Jaime Aristotle Alip, the CENTER's founder, was introduced to microfinance as a young staff member at Philippine Business for Social Progress. In 1986, along with Dolores Torres and Lorenza Bañez and other rural development workers, he founded CARD to assist landless rural women working on the coconut plantations of Laguna Province. With a start-up fund of twenty pesos and Alip's "magic" typewriter-for writing grant proposals-the group set to work.
In early years of trial and error, the center applied the Grameen microcredit model. Its women borrowers guaranteed each other's loans and pledged to make loan payments and savings deposits every week. The strategy worked. By 1996, CARD had thirteen branches and seven thousand members, many of whom were now self-employed: raising chickens, goats, and pigs; operating tricycles and street-side restaurants; and working as tailors, market vendors, and mini-storekeepers.
Alip and his partners complemented the CENTER's lending program with livelihood-skills training and, in a strategic mid-course correction, modified their model to stress individual responsibility. They also launched a microinsurance program as a safety net against emergency expenses, so often a catastrophe for the poor.
In 1997, Alip converted four of the CENTER's microlending branches into full-service banks, or CARD Bank. In 1999, CARD's insurance program became a separate mutual benefit association offering life and disability insurance and a retirement savings fund.
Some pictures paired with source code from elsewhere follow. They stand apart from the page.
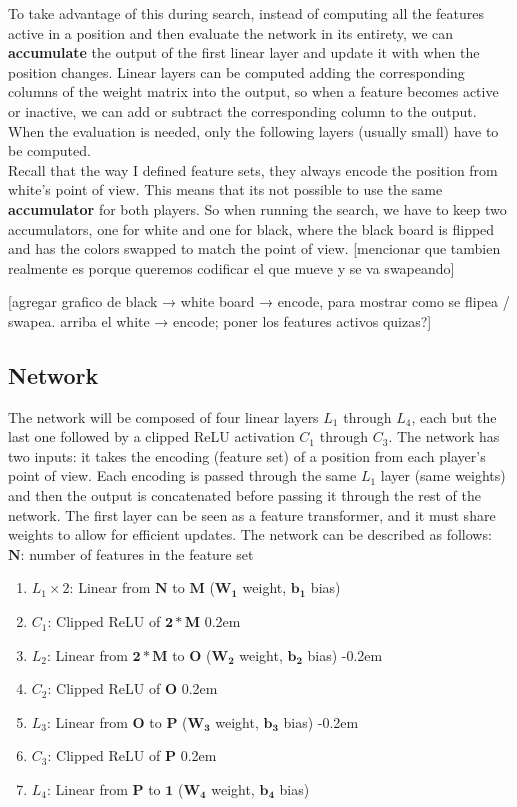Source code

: To take advantage of this during search, instead of computing all the features active in a position and then evaluate the network in its entirety, we can \textbf{accumulate} the output of the first linear layer and update it with when the position changes. Linear layers can be computed adding the corresponding columns of the weight matrix into the output, so when a feature becomes active or inactive, we can add or subtract the corresponding column to the output. When the evaluation is needed, only the following layers (usually small) have to be computed. \\

Recall that the way I defined feature sets, they always encode the position from white's point of view. This means that its not possible to use the same \textbf{accumulator} for both players. So when running the search, we have to keep two accumulators, one for white and one for black, where the black board is flipped and has the colors swapped to match the point of view.
[mencionar que tambien realmente es porque queremos codificar el que mueve y se va swapeando]

[agregar grafico de black → white board → encode, para mostrar como se flipea / swapea. arriba el white → encode; poner los features activos quizas?]

\subsection{Network}

The network will be composed of four linear layers $L_1$ through $L_4$, each but the last one followed by a clipped ReLU activation $C_1$ through $C_3$. The network has two inputs: it takes the encoding (feature set) of a position from each player's point of view. Each encoding is passed through the same $L_1$ layer (same weights) and then the output is concatenated before passing it through the rest of the network. The first layer can be seen as a feature transformer, and it must share weights to allow for efficient updates. The network can be described as follows: \\

$\bm{N}$: number of features in the feature set

\begin{enumerate}
\itemsep-0.2em
\item $L_1 \times 2$: Linear from $\bm{N}$ to $\bm{M}$ ($\bm{W_1}$ weight, $\bm{b_1}$ bias)
\item $C_1$: Clipped ReLU of $\bm{2 * M}$
\itemsep0.2em
\item $L_2$: Linear from $\bm{2 * M}$ to $\bm{O}$ ($\bm{W_2}$ weight, $\bm{b_2}$ bias)
\itemsep-0.2em
\item $C_2$: Clipped ReLU of $\bm{O}$
\itemsep0.2em
\item $L_3$: Linear from $\bm{O}$ to $\bm{P}$ ($\bm{W_3}$ weight, $\bm{b_3}$ bias)
\itemsep-0.2em
\item $C_3$: Clipped ReLU of $\bm{P}$
\itemsep0.2em
\item $L_4$: Linear from $\bm{P}$ to $\bm{1}$ ($\bm{W_4}$ weight, $\bm{b_4}$ bias)
\end{enumerate}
In Alip's concept, these units-the banks, the insurance operation, and the microlending branches-were "mutually reinforcing institutions," hence CARD-MRI. In 2005, CARD's training center became a Development Institute, yet another "reinforcing institution."
Today, CARD-MRI's 629 branches span the Philippines. More than half a million poor women are members and two and a half million people are insured. The center?s loan-repayment rate is above 99 percent. This has allowed CARD-MRI to wean itself from outside grants for its banking and insurance programs. Instead, it relies on profits. It now achieves a return-on-equity of 12.5 percent on assets of US$18 million. Alip is targeting a membership of one million in the near future. Meanwhile, CARD has expanded to Cambodia and beyond.
The CENTER's newest "reinforcing institution" is its Business Development Services. Its task is to help successful microentrepreneurs expand their businesses, accrue assets, and move into the economic mainstream.
This is the aspiration of every CARD member. But, as Alip and his colleagues acknowledge, only a few have advanced to become "mature clients," owning an income-generating business with over US$2,200 in working capital and capable of employing from five to fifteen workers. Most remain poor. Even so, their lives are better for CARD. It is one of the insights of microfinance that even small additions to a family's income can have profound consequences-for better housing, for better nutrition, and, most of all, for better education. Over time, these small benefits accumulate, securing and improving the lives of members and offering better hopes to the next generation.
Microfinance is not a panacea for poverty. But as practiced and enhanced by CARD-MRI in the Philippines, it is a hopeful path. Through it, says Alip, the poor are gaining control "over their resources and over their own destiny."
In electing the CENTER FOR AGRICULTURE AND RURAL DEVELOPMENT MUTUALLY REINFORCING INSTITUTIONS to receive the 2008 Ramon Magsaysay Award for Public Service, the board of trustees recognizes its successful adaptation of microfinance to the Philippines, providing self-sustaining and comprehensive financial services for half a million poor women and their families.